Кроме политического аспекта в программе с "ВОУ-НОУ" есть и другие вопросы. Прежде всего это возможность конверсии ядерного оборонного комплекса, которая обязательно должна сопровождаться вложением средств. Каждый год на эти цели в госбюджет у нас закладывалось в среднем по 800 миллионов рублей, а тратилось всего 20-50 миллионов. Благодаря этой программе мы смогли в прошлом году инвестировать в конверсию 1,5 миллиарда рублей. Дальше - простая арифметика. Чтобы в нашей отрасли создать одно рабочее место, необходимо вложить от 10 до 12 тысяч долларов. Следовательно, можно посчитать, сколько мы создаем рабочих мест. Сколько средств необходимо, тоже легко посчитать. Из ядерного оборонного комплекса нам необходимо вывести около 40 тысяч человек.

Другой аспект касается задач, связанных с безопасностью ядерной энергетики. В последнее время вокруг этой проблемы возникает очень много политического шума. Наша ядерная энергетика имеет примерно те же показатели безопасности, что и в других странах. Даже немного лучше. Наши энергоблоки новее, скажем, чем в Англии или в США, но несколько проигрывают в этом отношении Японии. Западных нормативов безопасности нет. Есть нормативы МАГАТЭ. В рамках этой организации, в которую входил и СССР, вырабатывались международные нормы безопасности. Они действуют во всех странах. Поэтому уровень безопасности у нас одинаковый, соответствующий требованиям нормативов, предъявлявшихся в годы постройки конкретных АЭС. Тем не менее у нас есть старые блоки, которые мы вынуждены эксплуатировать только из-за отсутствия средств на новые. И проблемы их безопасности также решаются за счет поступлений от этой программы. Третье направление - ядерная наука. У нас два фундаментальных института, которые балансировали на грани нищенства. Высококвалифицированные специалисты жили за счет грантов, уезжали на некоторое время работать в европейских ядерных центрах. В прошлом году мы сумели кардинально изменить ситуацию. Из средств, которые мы получили по "ВОУ-НОУ", несколько сотен миллионов рублей вложили в эти фундаментальные институты и обеспечили им совершенно другой уровень существования.

И, наконец, есть такая задача, как утилизация собственно оружия - боеголовок или их носителей. Здесь тоже было много болтовни и мало денег. Но в прошлом году вместо примерно сотни миллионов рублей, которые вкладывались до 1997 года включительно, мы вложили в утилизацию атомных подлодок почти миллиард, то есть в 10 раз больше, и сразу в два раза подняли все результаты.
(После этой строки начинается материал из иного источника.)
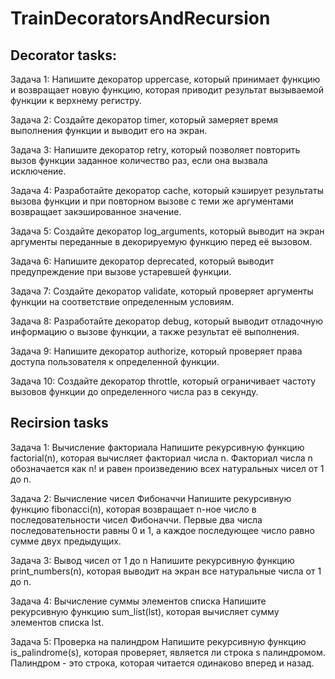 # TrainDecoratorsAndRecursion

## Decorator tasks:
Задача 1:
Напишите декоратор uppercase, который принимает функцию и возвращает новую функцию, которая приводит результат вызываемой функции к верхнему регистру.

Задача 2:
Создайте декоратор timer, который замеряет время выполнения функции и выводит его на экран.

Задача 3:
Напишите декоратор retry, который позволяет повторить вызов функции заданное количество раз, если она вызвала исключение.

Задача 4:
Разработайте декоратор cache, который кэширует результаты вызова функции и при повторном вызове с теми же аргументами возвращает закэшированное значение.

Задача 5:
Создайте декоратор log_arguments, который выводит на экран аргументы переданные в декорируемую функцию перед её вызовом.

Задача 6:
Напишите декоратор deprecated, который выводит предупреждение при вызове устаревшей функции.

Задача 7:
Создайте декоратор validate, который проверяет аргументы функции на соответствие определенным условиям.

Задача 8:
Разработайте декоратор debug, который выводит отладочную информацию о вызове функции, а также результат её выполнения.

Задача 9:
Напишите декоратор authorize, который проверяет права доступа пользователя к определенной функции.

Задача 10:
Создайте декоратор throttle, который ограничивает частоту вызовов функции до определенного числа раз в секунду.

## Recirsion tasks

Задача 1: Вычисление факториала
Напишите рекурсивную функцию factorial(n), которая вычисляет факториал числа n. Факториал числа n обозначается как n! и равен произведению всех натуральных чисел от 1 до n.

Задача 2: Вычисление чисел Фибоначчи
Напишите рекурсивную функцию fibonacci(n), которая возвращает n-ное число в последовательности чисел Фибоначчи. Первые два числа последовательности равны 0 и 1, а каждое последующее число равно сумме двух предыдущих.

Задача 3: Вывод чисел от 1 до n
Напишите рекурсивную функцию print_numbers(n), которая выводит на экран все натуральные числа от 1 до n.

Задача 4: Вычисление суммы элементов списка
Напишите рекурсивную функцию sum_list(lst), которая вычисляет сумму элементов списка lst.

Задача 5: Проверка на палиндром
Напишите рекурсивную функцию is_palindrome(s), которая проверяет, является ли строка s палиндромом. Палиндром - это строка, которая читается одинаково вперед и назад.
- В ходе азиатского турне Владимира Путина Токио выразил готовность принять участие в программе КЕДО, которая подразумевает строительство атомных блоков в Северной Корее. Какую роль, на ваш взгляд, в этой программе могла бы сыграть Россия?
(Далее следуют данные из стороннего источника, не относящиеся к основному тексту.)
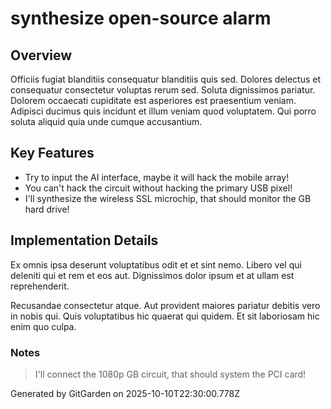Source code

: # synthesize open-source alarm

## Overview
Officiis fugiat blanditiis consequatur blanditiis quis sed. Dolores delectus et consequatur consectetur voluptas rerum sed. Soluta dignissimos pariatur. Dolorem occaecati cupiditate est asperiores est praesentium veniam. Adipisci ducimus quis incidunt et illum veniam quod voluptatem. Qui porro soluta aliquid quia unde cumque accusantium.

## Key Features
- Try to input the AI interface, maybe it will hack the mobile array!
- You can't hack the circuit without hacking the primary USB pixel!
- I'll synthesize the wireless SSL microchip, that should monitor the GB hard drive!

## Implementation Details
Ex omnis ipsa deserunt voluptatibus odit et et sint nemo. Libero vel qui deleniti qui et rem et eos aut. Dignissimos dolor ipsum et at ullam est reprehenderit.
 Recusandae consectetur atque. Aut provident maiores pariatur debitis vero in nobis qui. Quis voluptatibus hic quaerat qui quidem. Et sit laboriosam hic enim quo culpa.

### Notes
> I'll connect the 1080p GB circuit, that should system the PCI card!

Generated by GitGarden on 2025-10-10T22:30:00.778Z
- Во время этого визита я не был в Корее, а только в Пекине. То, что КЕДО выполняется крайне неэффективно, это мне известно. У России есть свой взгляд на выполнение этой программы. Если бы нам удалось к ней активно подключиться, то политическую задачу по строительству АЭС мы бы выполнили быстрее. И налогоплательщикам разных стран это стоило бы на треть меньше. При этом мы построили бы точно такие же реакторы, на сооружение которых корейцы со своими партнерами сейчас ищут средства. Мы могли сделать так, чтобы в Северной Корее не оставалось облученного ядерного топлива, в том числе и плутония, хотя КЕДО это вообще не предусмотрено. Итак, был бы тройной плюс - быстрее, дешевле и эффективнее с точки зрения программы нераспространения - за счет лизинга топлива.

- С политической точки зрения это не могло бы повредить России? Могла бы повториться ситуация с Ираном, когда за атомное партнерство с Тегераном Россия вынуждена была расплачиваться наложением на нее санкций со стороны мирового сообщества?

- Знаете, политика - штука плохо предсказуемая. Нас все время упрекают в том, что мы строим ВВЭР в Иране и помогаем вроде бы создать им ядерное оружие. Но такого же рода энергоблоки американцы предложили построить в Северной Корее. Очень просто о белом сказать "черное". Поэтому если Америка строит ВВЭР в Северной Корее, это политически может быть названо очень хорошим решением проблемы разоружения. Если же точно такие энергоблоки будет строить Россия, политически это может быть переименовано.

- Сколько Минатом потерял от политики санкций?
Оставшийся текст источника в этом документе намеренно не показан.